Après avoir longuement réfléchi sur le bon fonctionnement des institutions et médité, pendant six ans, la meilleure façon de redonner une colonne vertébrale à la politique suédoise, Gustave V profita, en février 1914, d’une énième crise ministérielle pour désavouer publiquement le chef du gouvernement, Karl Staaf, libéral, qui démissionna aussitôt. De nombreuses protestations s’élevèrent alors contre le monarque, accusé de vouloir fomenter un coup d’État et d’instaurer un pouvoir personnel. Il avait pourtant agi en pleine conformité avec la Constitution de 1809 mais ses prédécesseurs avaient laissé tombé celle-ci en désuétude. Environ quarante ans plus tard, en juin 1958, le général de Gaulle essuierait un reproche comparable.

Gustave V tint bon. Le 5 mars, il dissout la Chambre basse, le Riksdag, et nomma un gouvernement de techniciens, c’est-à-dire composé de personnalités marquantes, notamment dans les milieux universitaires et économiques, et non affidées aux partis politiques. Le cabinet ainsi dirigé par Hjalmar Hammarskjöld, un professeur de droit international, alors membre de la Cour internationale d’arbitrage (il est le père de Dag Hammarskjöld, secrétaire général de l’ONU de 1953 à 1961), travailla sans tenir compte d’une campagne électorale extrêmement agitée au cours de laquelle la prérogative royale tint une place centrale dans les débats. Aucun des trois partis n’obtint la majorité aux élections d’avril. Le roi décida donc de couper court à tout marchandage politicien débouchant sur un éphémère gouvernement de compromis selon le détestable usage français. Il maintint le gouvernement d’Hammarskjöld, qui collabora avec le Parlement en discutant des intérêts de la Suède plutôt que de ceux des partis.
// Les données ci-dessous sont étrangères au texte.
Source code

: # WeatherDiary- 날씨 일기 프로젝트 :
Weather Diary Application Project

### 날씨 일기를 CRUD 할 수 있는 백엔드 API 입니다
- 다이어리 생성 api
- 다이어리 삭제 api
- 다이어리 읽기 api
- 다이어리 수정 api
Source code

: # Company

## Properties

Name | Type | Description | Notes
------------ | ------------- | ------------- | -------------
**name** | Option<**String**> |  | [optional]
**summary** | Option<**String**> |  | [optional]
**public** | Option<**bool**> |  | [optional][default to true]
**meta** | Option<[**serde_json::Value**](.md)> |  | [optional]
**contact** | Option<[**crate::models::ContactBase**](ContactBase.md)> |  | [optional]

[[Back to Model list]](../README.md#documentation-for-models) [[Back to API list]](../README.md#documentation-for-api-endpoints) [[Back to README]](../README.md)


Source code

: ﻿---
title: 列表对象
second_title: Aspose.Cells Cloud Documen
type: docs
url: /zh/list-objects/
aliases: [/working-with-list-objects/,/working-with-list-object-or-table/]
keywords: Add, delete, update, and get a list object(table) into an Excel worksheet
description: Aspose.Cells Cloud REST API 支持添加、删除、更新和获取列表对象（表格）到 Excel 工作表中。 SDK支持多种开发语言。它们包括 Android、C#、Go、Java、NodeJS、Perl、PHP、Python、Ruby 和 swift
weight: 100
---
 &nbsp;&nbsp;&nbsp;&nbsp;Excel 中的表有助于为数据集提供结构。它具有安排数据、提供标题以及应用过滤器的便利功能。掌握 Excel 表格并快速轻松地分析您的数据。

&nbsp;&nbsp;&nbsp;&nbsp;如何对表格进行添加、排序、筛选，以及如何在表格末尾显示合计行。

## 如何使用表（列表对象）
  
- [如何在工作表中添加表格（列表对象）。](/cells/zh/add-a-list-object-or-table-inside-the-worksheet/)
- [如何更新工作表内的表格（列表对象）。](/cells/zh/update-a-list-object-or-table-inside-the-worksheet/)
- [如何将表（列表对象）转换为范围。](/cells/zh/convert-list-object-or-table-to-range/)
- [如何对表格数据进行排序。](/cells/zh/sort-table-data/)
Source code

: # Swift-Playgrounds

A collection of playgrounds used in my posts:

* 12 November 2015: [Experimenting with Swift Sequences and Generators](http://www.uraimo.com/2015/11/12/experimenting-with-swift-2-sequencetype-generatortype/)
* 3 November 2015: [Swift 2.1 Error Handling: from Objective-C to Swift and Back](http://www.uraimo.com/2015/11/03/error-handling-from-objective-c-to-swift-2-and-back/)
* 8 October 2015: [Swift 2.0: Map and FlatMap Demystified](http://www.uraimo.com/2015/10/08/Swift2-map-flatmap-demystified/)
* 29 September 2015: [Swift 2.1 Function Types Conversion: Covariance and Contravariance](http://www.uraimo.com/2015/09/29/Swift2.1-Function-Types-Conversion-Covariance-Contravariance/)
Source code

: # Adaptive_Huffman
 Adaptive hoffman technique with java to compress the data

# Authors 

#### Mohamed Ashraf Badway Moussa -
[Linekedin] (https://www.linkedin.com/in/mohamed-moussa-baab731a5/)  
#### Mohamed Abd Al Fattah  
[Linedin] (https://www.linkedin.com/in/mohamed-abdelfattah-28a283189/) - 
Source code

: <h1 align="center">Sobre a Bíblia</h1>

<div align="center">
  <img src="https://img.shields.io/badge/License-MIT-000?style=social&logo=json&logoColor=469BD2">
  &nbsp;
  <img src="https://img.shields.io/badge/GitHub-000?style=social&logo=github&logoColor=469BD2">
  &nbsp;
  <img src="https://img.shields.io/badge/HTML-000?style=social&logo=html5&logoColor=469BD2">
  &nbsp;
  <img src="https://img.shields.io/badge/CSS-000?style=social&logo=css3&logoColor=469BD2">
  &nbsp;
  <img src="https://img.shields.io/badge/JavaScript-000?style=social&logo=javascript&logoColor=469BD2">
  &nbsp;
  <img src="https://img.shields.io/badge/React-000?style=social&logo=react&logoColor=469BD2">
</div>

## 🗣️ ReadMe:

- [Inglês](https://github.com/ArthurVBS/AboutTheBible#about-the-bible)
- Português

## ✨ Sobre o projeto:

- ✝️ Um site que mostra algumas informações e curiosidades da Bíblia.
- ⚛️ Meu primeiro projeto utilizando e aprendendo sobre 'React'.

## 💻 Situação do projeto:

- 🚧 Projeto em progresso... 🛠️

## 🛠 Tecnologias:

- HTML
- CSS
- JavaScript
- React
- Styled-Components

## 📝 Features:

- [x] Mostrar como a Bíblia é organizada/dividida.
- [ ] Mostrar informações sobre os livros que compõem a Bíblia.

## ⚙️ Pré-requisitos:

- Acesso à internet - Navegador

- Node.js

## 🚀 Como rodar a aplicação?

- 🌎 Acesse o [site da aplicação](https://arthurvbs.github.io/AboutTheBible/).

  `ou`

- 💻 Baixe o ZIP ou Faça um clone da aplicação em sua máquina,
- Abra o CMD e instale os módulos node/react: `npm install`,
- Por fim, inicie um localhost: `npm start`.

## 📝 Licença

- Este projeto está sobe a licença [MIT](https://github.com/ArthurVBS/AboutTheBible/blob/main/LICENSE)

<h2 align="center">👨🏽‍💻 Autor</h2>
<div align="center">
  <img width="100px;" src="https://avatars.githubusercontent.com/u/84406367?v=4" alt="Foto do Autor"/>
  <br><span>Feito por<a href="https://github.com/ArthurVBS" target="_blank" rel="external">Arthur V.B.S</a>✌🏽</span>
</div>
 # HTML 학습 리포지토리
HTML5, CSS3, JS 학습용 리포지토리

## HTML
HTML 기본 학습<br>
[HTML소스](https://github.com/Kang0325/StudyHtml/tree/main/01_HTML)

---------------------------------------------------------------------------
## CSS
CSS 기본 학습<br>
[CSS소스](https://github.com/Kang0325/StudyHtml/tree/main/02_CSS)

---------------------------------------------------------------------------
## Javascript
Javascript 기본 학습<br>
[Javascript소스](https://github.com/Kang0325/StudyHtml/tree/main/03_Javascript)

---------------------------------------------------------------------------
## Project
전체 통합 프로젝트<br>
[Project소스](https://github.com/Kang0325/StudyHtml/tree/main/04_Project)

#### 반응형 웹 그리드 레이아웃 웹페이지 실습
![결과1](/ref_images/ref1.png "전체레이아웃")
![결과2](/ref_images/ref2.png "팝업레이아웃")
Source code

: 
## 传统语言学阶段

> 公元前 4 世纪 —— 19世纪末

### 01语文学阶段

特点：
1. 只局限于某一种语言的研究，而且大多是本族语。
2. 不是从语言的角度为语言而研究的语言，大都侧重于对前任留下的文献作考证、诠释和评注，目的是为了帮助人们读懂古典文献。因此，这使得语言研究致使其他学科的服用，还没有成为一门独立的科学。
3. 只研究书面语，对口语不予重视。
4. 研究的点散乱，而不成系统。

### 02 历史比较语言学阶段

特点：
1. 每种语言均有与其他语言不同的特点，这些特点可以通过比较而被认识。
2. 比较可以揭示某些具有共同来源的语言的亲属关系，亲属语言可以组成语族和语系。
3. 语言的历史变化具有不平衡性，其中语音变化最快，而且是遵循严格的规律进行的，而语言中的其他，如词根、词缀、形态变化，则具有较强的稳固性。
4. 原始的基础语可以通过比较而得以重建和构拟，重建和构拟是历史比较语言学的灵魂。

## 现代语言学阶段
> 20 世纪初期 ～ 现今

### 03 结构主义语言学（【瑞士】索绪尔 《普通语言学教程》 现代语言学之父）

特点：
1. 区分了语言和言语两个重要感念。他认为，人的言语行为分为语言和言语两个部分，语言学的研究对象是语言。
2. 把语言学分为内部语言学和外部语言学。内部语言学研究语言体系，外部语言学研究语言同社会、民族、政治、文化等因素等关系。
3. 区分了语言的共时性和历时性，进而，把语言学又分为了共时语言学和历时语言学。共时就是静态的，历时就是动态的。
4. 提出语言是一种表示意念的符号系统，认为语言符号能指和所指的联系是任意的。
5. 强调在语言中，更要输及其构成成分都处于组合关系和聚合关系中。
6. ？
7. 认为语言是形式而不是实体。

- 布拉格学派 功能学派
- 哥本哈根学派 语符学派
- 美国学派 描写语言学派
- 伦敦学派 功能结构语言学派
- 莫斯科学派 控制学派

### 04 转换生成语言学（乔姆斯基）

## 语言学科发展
L’expérience se poursuivit ainsi jusqu’ en octobre 1917. Trois années clés au cours desquelles la Suède, se tenant en dehors de la stupide première guerre mondiale, entama le processus de modernisation de sa société sur tous les plans.

L’arrière petit-fils de Bernadotte (Charles XIV de Suède)  demeura sur le trône jusqu’en 1950, ayant sans relâche veillé à ce que les gouvernements de son pays, quoique revenus dans le giron des partis politiques dès 1918, travaillassent pour le bien public et non à courte vue électorale. Il combattit aussi très sévèrement la corruption, exigeant la démission immédiate de plusieurs ministres simplement « soupçonnables ». Il se montra attentif  à ce que la Suède devînt un modèle de solidarité et de protection sociale. Ses deux successeurs, Gustave VI (de 1950 à 1973) et Charles Gustave XVI (depuis 1973) ont inscrit leur règne dans sa lignée, formant ce « pouvoir neutre » si bien théorisé et souhaité par Benjamin Constant.

La Suède y a incontestablement gagné en stabilité, en économie et en efficacité de l’action publique. Même si son « modèle » est, en France, moins à la mode qu’il y a une trentaine d’années, chacun s’accorde aujourd’hui à considérer qu’elle est un des pays les mieux administrés du monde. Elle le doit avant tout à ses trois derniers rois. Cela méritait d’être rappelé à l’occasion de ce centenaire oublié.